TW1ZTY wrote:
Maybe there'd be a Protestants vs Catholics type of war?
The Islamic Republic of Iran is actually quite democratic for a middle eastern country, at least in theory.
They have elections, and a congress, and a president, much like the US. But "the church" (ie the Islamic clerics) over see and over ride everything that the secular government does making the country a theocracy, and effectively a dictatorship.
A hypothetical theocratic America would operate much the same way. Some kind of American "Protestant papacy" would over ride what Congress and the POTUS do. Something like the Church England, but with more teeth than the Church of England.
Islam is divided between Shiite and Sunni (like Christianity is subdivided between Catholic, Protestant, and Eastern Orthodox).

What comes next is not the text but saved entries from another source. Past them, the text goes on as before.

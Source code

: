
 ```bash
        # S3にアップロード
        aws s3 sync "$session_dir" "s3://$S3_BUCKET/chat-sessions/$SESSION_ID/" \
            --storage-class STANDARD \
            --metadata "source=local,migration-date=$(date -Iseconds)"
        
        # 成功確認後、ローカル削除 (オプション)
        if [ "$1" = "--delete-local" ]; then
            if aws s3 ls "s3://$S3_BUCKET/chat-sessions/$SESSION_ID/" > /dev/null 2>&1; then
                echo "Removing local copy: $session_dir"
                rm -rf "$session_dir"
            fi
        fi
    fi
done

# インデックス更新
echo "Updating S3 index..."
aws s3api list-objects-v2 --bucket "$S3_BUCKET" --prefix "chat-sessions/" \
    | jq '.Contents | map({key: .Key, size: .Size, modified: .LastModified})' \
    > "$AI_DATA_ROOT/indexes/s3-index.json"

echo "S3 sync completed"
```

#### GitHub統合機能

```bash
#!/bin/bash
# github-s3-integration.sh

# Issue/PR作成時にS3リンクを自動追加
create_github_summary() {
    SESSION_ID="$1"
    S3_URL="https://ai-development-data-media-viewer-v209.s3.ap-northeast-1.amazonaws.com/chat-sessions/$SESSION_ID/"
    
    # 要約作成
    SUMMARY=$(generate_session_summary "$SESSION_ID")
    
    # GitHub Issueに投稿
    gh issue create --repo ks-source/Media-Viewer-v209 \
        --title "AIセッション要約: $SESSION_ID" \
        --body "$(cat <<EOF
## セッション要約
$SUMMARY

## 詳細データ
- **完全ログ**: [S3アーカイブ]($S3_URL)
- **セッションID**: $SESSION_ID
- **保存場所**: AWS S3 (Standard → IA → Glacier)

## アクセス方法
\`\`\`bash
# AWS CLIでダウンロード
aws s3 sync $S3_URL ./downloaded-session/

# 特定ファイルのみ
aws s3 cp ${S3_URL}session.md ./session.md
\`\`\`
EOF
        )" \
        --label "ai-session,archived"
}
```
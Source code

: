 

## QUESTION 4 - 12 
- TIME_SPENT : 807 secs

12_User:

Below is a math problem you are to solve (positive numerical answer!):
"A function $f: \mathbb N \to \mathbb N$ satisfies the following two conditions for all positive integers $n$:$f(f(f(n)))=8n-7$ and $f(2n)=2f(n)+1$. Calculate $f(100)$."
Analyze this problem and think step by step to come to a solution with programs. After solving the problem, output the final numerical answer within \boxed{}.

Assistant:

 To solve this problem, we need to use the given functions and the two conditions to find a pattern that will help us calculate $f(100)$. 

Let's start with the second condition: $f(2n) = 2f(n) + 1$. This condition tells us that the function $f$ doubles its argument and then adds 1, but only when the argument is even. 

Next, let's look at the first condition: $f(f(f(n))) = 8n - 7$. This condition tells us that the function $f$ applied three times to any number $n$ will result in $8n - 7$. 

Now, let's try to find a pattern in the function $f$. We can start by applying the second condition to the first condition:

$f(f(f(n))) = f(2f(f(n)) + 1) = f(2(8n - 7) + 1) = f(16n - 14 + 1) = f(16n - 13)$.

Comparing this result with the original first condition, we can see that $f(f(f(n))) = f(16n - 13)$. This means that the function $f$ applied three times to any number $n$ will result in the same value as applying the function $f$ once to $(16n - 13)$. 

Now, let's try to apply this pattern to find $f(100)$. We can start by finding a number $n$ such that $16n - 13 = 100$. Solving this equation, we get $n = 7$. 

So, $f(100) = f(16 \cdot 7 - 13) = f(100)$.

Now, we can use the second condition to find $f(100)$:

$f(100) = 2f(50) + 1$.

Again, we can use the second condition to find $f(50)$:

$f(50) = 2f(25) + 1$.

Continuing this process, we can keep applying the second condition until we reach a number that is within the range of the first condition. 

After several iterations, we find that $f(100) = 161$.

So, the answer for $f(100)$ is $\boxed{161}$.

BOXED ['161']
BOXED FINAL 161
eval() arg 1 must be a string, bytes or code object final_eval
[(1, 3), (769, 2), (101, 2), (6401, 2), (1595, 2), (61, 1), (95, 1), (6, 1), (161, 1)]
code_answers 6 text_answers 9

Shiitims rules the Iranian state because thats the brand of Islam that prevails in that Country. Similarly a theocratic America would definitely be run along Protestant lines.
At its core America is a Protestant culture, and Protestantism has been, and is still the majority religion in America, though Catholics are a large minority. There were no significant numbers of non Protestants in the US until the influx of Irish immigrants in the 1840s, and then came the Poles and Italians, and later still came the Hispanics from within the Hemisphere. So Catholics are a bigger force in America than they were in the days of the founding fathers, but they are still a minority. We have had only one Catholic POTUS- JFK.
Most religious right pols are Evangelical Protestants, though Rick Sanctorum is Catholic.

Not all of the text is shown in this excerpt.